The key point is effectively, imo. If not completely real, there may be a line of deepdive that once you cross it, real trips will still feel “better quality”, but not as in vs “staring at the monitor in your room”. VR doesn’t have to be REAL or even resemble reality, it just has to be convincing.

In my view, there is no point in “walking around” with your real legs in VR, or having the human shape at all. Think of it as a PAL/NTSC converter from human to VR-entity which may or may not be human in different situations. There is no human dinner, concert or even mountain of importance in there.
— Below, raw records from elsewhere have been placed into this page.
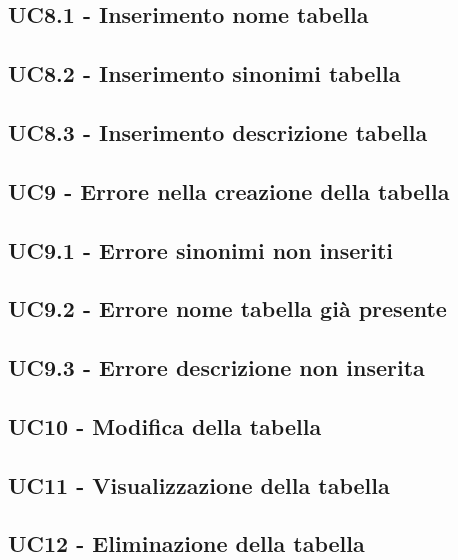 \documentclass[5pt]{article}
\begin{document}
\subsection{UC8.1 - Inserimento nome tabella}
\label{sec:UC8.1}

\subsection{UC8.2 - Inserimento sinonimi tabella}
\label{sec:UC8.2}

\subsection{UC8.3 - Inserimento descrizione tabella}
\label{sec:UC8.3}

\subsection{UC9 - Errore nella creazione della tabella}
\label{sec:UC9}

\subsection{UC9.1 - Errore sinonimi non inseriti}
\label{sec:UC9.1}

\subsection{UC9.2 - Errore nome tabella già presente}
\label{sec:UC9.2}

\subsection{UC9.3 - Errore descrizione non inserita}
\label{sec:UC9.3}

\subsection{UC10 - Modifica della tabella}
\label{sec:UC10}

\subsection{UC11 - Visualizzazione della tabella}
\label{sec:UC11}

\subsection{UC12 - Eliminazione della tabella}
\label{sec:UC12}
\end{document}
You may be e.g. a spaceship flying in the heat of a quasar, or a building bot with 360 view of its surrondings that moves along the eye focus and feels nearby constructions with its ”skin”. That’s what I was talking about in the root comment (that’s still naive and narrow-minded compared to what is to come). Sorry for this analogy, but most of comments against vr are like “we don’t need modern cities because these are not built for horses”. Yes, no horses, no haystacks, no blacksmiths. It doesn’t mean people will not rush into the city once it’s built with all the infra.



I think people are just responding to how much hype there is. Yes it is cool, immersion feels fun and different. Lifting up that jar and looking at the alien in the first room in Alyx was very cool.

But its just a new way of looking at pixels on a screen. You can't actually "do" anything that you can't already do now.

You can pretend to fly the moon. You can simulate going on an adventure. Its all just entertainment.